The National Blood Clot Alliance (NBCA) is excited to announce that it is teaming up with Pro Football Hall of Famer Harry Carson to help raise public awareness about life-threatening blood clots during Blood Clot Awareness Month in March. Carson, whose illustrious career culminated in a Super Bowl XXI Championship in 1986, has experienced two blood clots in recent years, including a blood clot in his lung.
“It’s a good thing that I took myself to the hospital and didn’t just brush this off,” Carson says. “That’s what a lot of people might do, particularly men or people who are very fit or athletic. Instead, I listened to my body, got the medical attention I needed, and avoided a real crisis or something really much more awful.”
Blood Clots Affect Everyone
As a two-time National Football League (NFL) Linebacker of the Year, Carson is no stranger to pain. He spent 13 seasons playing in the NFL, and was selected by his NFL peers nine times to play in the Pro Bowl. Despite his history as a professional athlete, and his current fitness level, Carson is not immune to blood clots. For Blood Clot Awareness Month 2019, Carson is collaborating with the National Blood Clot Alliance to help raise awareness about blood clots by sharing his personal story with others and demonstrating that dangerous blood clots can happen to anyone.
“Each year, NBCA orchestrates a robust communications effort to coincide with the recognition of Blood Clot Awareness Month in March,” says NBCA’s Director of Communications & Health Marketing Lisa Fullam. “NBCA is honored to have Mr. Carson lend his voice to our work this year, as we know that his story will help us amplify these public education efforts and be met with great enthusiasm among our constituents who also always step up their efforts to build awareness about life-threatening blood clots at this time of year.”
New NBCA e-Magazine
Carson is sharing his personal experience with blood clots in the inaugural issue of NBCA’s new Blood Clot Awareness Month e-magazine. This digital magazine was unveiled today, and can be read here Personal Perspectives: My Blood Clot, My Life. In addition, Carson will share his story on NBCA’s website, as well as across the organization’s social media channels, throughout the month of March.
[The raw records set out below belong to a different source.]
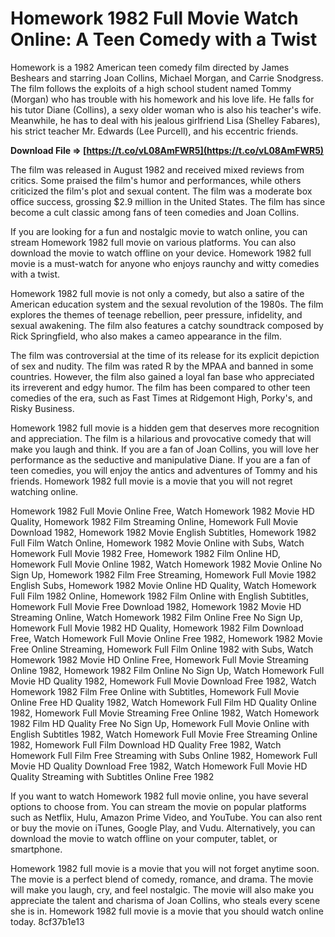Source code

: 
 
# Homework 1982 Full Movie Watch Online: A Teen Comedy with a Twist
 
Homework is a 1982 American teen comedy film directed by James Beshears and starring Joan Collins, Michael Morgan, and Carrie Snodgress. The film follows the exploits of a high school student named Tommy (Morgan) who has trouble with his homework and his love life. He falls for his tutor Diane (Collins), a sexy older woman who is also his teacher's wife. Meanwhile, he has to deal with his jealous girlfriend Lisa (Shelley Fabares), his strict teacher Mr. Edwards (Lee Purcell), and his eccentric friends.
 
**Download File ⇒ [https://t.co/vL08AmFWR5](https://t.co/vL08AmFWR5)**


 
The film was released in August 1982 and received mixed reviews from critics. Some praised the film's humor and performances, while others criticized the film's plot and sexual content. The film was a moderate box office success, grossing $2.9 million in the United States. The film has since become a cult classic among fans of teen comedies and Joan Collins.
 
If you are looking for a fun and nostalgic movie to watch online, you can stream Homework 1982 full movie on various platforms. You can also download the movie to watch offline on your device. Homework 1982 full movie is a must-watch for anyone who enjoys raunchy and witty comedies with a twist.
  
Homework 1982 full movie is not only a comedy, but also a satire of the American education system and the sexual revolution of the 1980s. The film explores the themes of teenage rebellion, peer pressure, infidelity, and sexual awakening. The film also features a catchy soundtrack composed by Rick Springfield, who also makes a cameo appearance in the film.
 
The film was controversial at the time of its release for its explicit depiction of sex and nudity. The film was rated R by the MPAA and banned in some countries. However, the film also gained a loyal fan base who appreciated its irreverent and edgy humor. The film has been compared to other teen comedies of the era, such as Fast Times at Ridgemont High, Porky's, and Risky Business.
 
Homework 1982 full movie is a hidden gem that deserves more recognition and appreciation. The film is a hilarious and provocative comedy that will make you laugh and think. If you are a fan of Joan Collins, you will love her performance as the seductive and manipulative Diane. If you are a fan of teen comedies, you will enjoy the antics and adventures of Tommy and his friends. Homework 1982 full movie is a movie that you will not regret watching online.
 
Homework 1982 Full Movie Online Free,  Watch Homework 1982 Movie HD Quality,  Homework 1982 Film Streaming Online,  Homework Full Movie Download 1982,  Homework 1982 Movie English Subtitles,  Homework 1982 Full Film Watch Online,  Homework 1982 Movie Online with Subs,  Watch Homework Full Movie 1982 Free,  Homework 1982 Film Online HD,  Homework Full Movie Online 1982,  Watch Homework 1982 Movie Online No Sign Up,  Homework 1982 Film Free Streaming,  Homework Full Movie 1982 English Subs,  Homework 1982 Movie Online HD Quality,  Watch Homework Full Film 1982 Online,  Homework 1982 Film Online with English Subtitles,  Homework Full Movie Free Download 1982,  Homework 1982 Movie HD Streaming Online,  Watch Homework 1982 Film Online Free No Sign Up,  Homework Full Movie 1982 HD Quality,  Homework 1982 Film Download Free,  Watch Homework Full Movie Online Free 1982,  Homework 1982 Movie Free Online Streaming,  Homework Full Film Online 1982 with Subs,  Watch Homework 1982 Movie HD Online Free,  Homework Full Movie Streaming Online 1982,  Homework 1982 Film Online No Sign Up,  Watch Homework Full Movie HD Quality 1982,  Homework Full Movie Download Free 1982,  Watch Homework 1982 Film Free Online with Subtitles,  Homework Full Movie Online Free HD Quality 1982,  Watch Homework Full Film HD Quality Online 1982,  Homework Full Movie Streaming Free Online 1982,  Watch Homework 1982 Film HD Quality Free No Sign Up,  Homework Full Movie Online with English Subtitles 1982,  Watch Homework Full Movie Free Streaming Online 1982,  Homework Full Film Download HD Quality Free 1982,  Watch Homework Full Film Free Streaming with Subs Online 1982,  Homework Full Movie HD Quality Download Free 1982,  Watch Homework Full Movie HD Quality Streaming with Subtitles Online Free 1982
  
If you want to watch Homework 1982 full movie online, you have several options to choose from. You can stream the movie on popular platforms such as Netflix, Hulu, Amazon Prime Video, and YouTube. You can also rent or buy the movie on iTunes, Google Play, and Vudu. Alternatively, you can download the movie to watch offline on your computer, tablet, or smartphone.
 
Homework 1982 full movie is a movie that you will not forget anytime soon. The movie is a perfect blend of comedy, romance, and drama. The movie will make you laugh, cry, and feel nostalgic. The movie will also make you appreciate the talent and charisma of Joan Collins, who steals every scene she is in. Homework 1982 full movie is a movie that you should watch online today.
 8cf37b1e13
“I consider myself lucky, because I listened to my body and I survived,” Carson notes. There are others, including some of my contemporaries in the professional sports world, who have not been so lucky. I want everyone to understand these important health issues and the risks that exist.”
Today, Carson, who received his Bachelor of Science Degree in Education before kicking off his professional football career in the NFL, is retired from professional sports, but remains active with numerous business and sports broadcasting initiatives, and also dedicates his time and talent to a number of charitable activities, including important health awareness programs that allow him to exercise his skills as an educator and health advocate.
Blood clots do not discriminate. They can happen to anyone regardless of age, race, gender, or fitness level. Each year in this country, about one million people are affected by blood clots, and about 100,000 of these people will lose their lives, which is greater than the number of deaths due to AIDS, breast cancer, and motor vehicle crashes combined.